#### [Task to carry out]
Make an exact copy of every entry, leaving the pictures out.

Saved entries
________

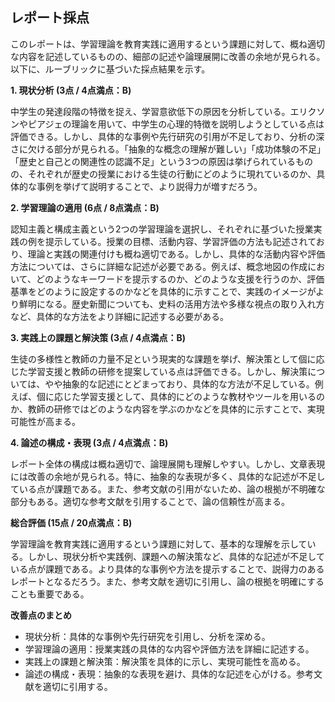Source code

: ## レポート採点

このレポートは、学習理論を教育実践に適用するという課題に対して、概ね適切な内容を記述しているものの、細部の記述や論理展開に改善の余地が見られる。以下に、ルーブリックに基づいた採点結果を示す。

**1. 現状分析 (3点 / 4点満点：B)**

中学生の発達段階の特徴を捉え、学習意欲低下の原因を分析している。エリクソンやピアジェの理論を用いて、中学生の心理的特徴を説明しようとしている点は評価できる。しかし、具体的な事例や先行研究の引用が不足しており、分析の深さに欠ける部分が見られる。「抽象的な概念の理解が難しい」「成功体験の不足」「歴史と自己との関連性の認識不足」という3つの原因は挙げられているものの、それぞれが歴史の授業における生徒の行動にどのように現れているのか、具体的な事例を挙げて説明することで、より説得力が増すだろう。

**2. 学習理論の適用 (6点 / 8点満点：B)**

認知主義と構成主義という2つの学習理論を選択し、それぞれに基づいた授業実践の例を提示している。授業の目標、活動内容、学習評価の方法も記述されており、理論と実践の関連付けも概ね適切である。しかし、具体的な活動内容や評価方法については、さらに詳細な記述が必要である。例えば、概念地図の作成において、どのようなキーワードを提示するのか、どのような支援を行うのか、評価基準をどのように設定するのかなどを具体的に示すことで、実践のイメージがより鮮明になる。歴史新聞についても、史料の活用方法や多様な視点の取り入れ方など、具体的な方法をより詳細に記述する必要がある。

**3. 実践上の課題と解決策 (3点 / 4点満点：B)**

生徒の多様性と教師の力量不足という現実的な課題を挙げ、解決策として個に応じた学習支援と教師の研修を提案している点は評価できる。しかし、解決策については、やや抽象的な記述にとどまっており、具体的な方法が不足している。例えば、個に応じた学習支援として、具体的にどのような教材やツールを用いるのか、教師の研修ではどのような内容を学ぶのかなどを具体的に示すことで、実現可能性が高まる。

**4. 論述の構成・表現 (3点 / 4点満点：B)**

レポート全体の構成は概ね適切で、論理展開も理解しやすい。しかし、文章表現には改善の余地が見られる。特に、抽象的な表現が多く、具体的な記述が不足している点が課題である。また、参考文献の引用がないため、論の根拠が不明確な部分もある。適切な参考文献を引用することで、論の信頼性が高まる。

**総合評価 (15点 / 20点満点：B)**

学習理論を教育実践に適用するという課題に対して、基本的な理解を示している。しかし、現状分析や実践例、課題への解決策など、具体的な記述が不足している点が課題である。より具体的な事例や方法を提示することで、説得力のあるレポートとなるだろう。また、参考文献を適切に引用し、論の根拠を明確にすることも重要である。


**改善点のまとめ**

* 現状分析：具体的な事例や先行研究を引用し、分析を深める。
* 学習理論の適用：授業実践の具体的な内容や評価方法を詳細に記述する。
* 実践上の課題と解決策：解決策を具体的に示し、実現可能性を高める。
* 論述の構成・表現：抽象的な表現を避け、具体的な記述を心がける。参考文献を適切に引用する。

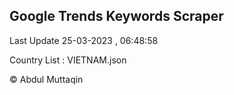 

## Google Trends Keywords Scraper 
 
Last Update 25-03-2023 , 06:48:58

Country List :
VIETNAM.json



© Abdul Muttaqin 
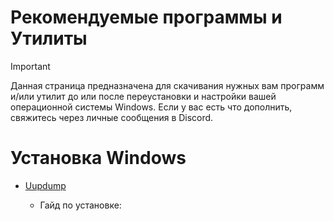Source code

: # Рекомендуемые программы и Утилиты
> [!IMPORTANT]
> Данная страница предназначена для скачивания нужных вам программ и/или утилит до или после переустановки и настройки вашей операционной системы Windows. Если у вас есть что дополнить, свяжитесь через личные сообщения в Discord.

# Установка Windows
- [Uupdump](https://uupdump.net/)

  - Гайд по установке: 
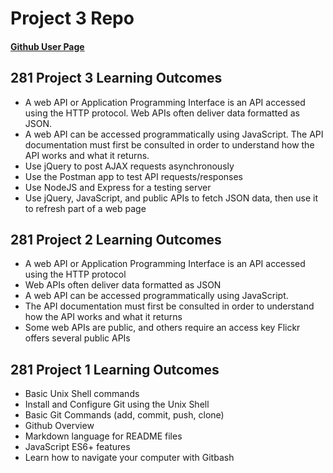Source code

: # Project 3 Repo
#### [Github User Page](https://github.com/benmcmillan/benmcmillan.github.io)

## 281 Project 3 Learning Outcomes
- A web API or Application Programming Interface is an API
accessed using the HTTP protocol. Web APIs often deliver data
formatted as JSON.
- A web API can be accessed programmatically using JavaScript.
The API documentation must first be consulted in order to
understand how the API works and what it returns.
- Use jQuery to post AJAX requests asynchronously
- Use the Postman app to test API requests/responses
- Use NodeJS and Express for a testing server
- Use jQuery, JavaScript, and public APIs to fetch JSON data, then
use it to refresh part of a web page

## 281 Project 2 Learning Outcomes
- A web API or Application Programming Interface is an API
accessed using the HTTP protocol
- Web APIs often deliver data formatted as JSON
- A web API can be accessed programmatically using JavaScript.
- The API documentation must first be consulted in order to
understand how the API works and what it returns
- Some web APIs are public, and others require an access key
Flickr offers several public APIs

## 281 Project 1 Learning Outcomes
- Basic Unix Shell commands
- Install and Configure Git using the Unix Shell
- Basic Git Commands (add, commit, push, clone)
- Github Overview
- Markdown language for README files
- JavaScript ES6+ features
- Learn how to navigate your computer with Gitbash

________

#### [Your response]
Source code

: ## レポート採点

このレポートは、学習理論を教育実践に適用するという課題に対して、概ね適切な内容を記述しているものの、細部の記述や論理展開に改善の余地が見られる。以下に、ルーブリックに基づいた採点結果を示す。

**1. 現状分析 (3点 / 4点満点：B)**

中学生の発達段階の特徴を捉え、学習意欲低下の原因を分析している。エリクソンやピアジェの理論を用いて、中学生の心理的特徴を説明しようとしている点は評価できる。しかし、具体的な事例や先行研究の引用が不足しており、分析の深さに欠ける部分が見られる。「抽象的な概念の理解が難しい」「成功体験の不足」「歴史と自己との関連性の認識不足」という3つの原因は挙げられているものの、それぞれが歴史の授業における生徒の行動にどのように現れているのか、具体的な事例を挙げて説明することで、より説得力が増すだろう。

**2. 学習理論の適用 (6点 / 8点満点：B)**

認知主義と構成主義という2つの学習理論を選択し、それぞれに基づいた授業実践の例を提示している。授業の目標、活動内容、学習評価の方法も記述されており、理論と実践の関連付けも概ね適切である。しかし、具体的な活動内容や評価方法については、さらに詳細な記述が必要である。例えば、概念地図の作成において、どのようなキーワードを提示するのか、どのような支援を行うのか、評価基準をどのように設定するのかなどを具体的に示すことで、実践のイメージがより鮮明になる。歴史新聞についても、史料の活用方法や多様な視点の取り入れ方など、具体的な方法をより詳細に記述する必要がある。

**3. 実践上の課題と解決策 (3点 / 4点満点：B)**

生徒の多様性と教師の力量不足という現実的な課題を挙げ、解決策として個に応じた学習支援と教師の研修を提案している点は評価できる。しかし、解決策については、やや抽象的な記述にとどまっており、具体的な方法が不足している。例えば、個に応じた学習支援として、具体的にどのような教材やツールを用いるのか、教師の研修ではどのような内容を学ぶのかなどを具体的に示すことで、実現可能性が高まる。

**4. 論述の構成・表現 (3点 / 4点満点：B)**

レポート全体の構成は概ね適切で、論理展開も理解しやすい。しかし、文章表現には改善の余地が見られる。特に、抽象的な表現が多く、具体的な記述が不足している点が課題である。また、参考文献の引用がないため、論の根拠が不明確な部分もある。適切な参考文献を引用することで、論の信頼性が高まる。

**総合評価 (15点 / 20点満点：B)**

学習理論を教育実践に適用するという課題に対して、基本的な理解を示している。しかし、現状分析や実践例、課題への解決策など、具体的な記述が不足している点が課題である。より具体的な事例や方法を提示することで、説得力のあるレポートとなるだろう。また、参考文献を適切に引用し、論の根拠を明確にすることも重要である。


**改善点のまとめ**

* 現状分析：具体的な事例や先行研究を引用し、分析を深める。
* 学習理論の適用：授業実践の具体的な内容や評価方法を詳細に記述する。
* 実践上の課題と解決策：解決策を具体的に示し、実現可能性を高める。
* 論述の構成・表現：抽象的な表現を避け、具体的な記述を心がける。参考文献を適切に引用する。


## Google Trends Keywords Scraper 
 
Last Update 25-03-2023 , 06:48:58

Country List :
VIETNAM.json



© Abdul Muttaqin 
Source code

: # Рекомендуемые программы и Утилиты
> [!IMPORTANT]
> Данная страница предназначена для скачивания нужных вам программ и/или утилит до или после переустановки и настройки вашей операционной системы Windows. Если у вас есть что дополнить, свяжитесь через личные сообщения в Discord.

# Установка Windows
- [Uupdump](https://uupdump.net/)

  - Гайд по установке: 
Source code

: # Project 3 Repo
#### [Github User Page](https://github.com/benmcmillan/benmcmillan.github.io)

## 281 Project 3 Learning Outcomes
- A web API or Application Programming Interface is an API
accessed using the HTTP protocol. Web APIs often deliver data
formatted as JSON.
- A web API can be accessed programmatically using JavaScript.
The API documentation must first be consulted in order to
understand how the API works and what it returns.
- Use jQuery to post AJAX requests asynchronously
- Use the Postman app to test API requests/responses
- Use NodeJS and Express for a testing server
- Use jQuery, JavaScript, and public APIs to fetch JSON data, then
use it to refresh part of a web page

## 281 Project 2 Learning Outcomes
- A web API or Application Programming Interface is an API
accessed using the HTTP protocol
- Web APIs often deliver data formatted as JSON
- A web API can be accessed programmatically using JavaScript.
- The API documentation must first be consulted in order to
understand how the API works and what it returns
- Some web APIs are public, and others require an access key
Flickr offers several public APIs

## 281 Project 1 Learning Outcomes
- Basic Unix Shell commands
- Install and Configure Git using the Unix Shell
- Basic Git Commands (add, commit, push, clone)
- Github Overview
- Markdown language for README files
- JavaScript ES6+ features
- Learn how to navigate your computer with Gitbash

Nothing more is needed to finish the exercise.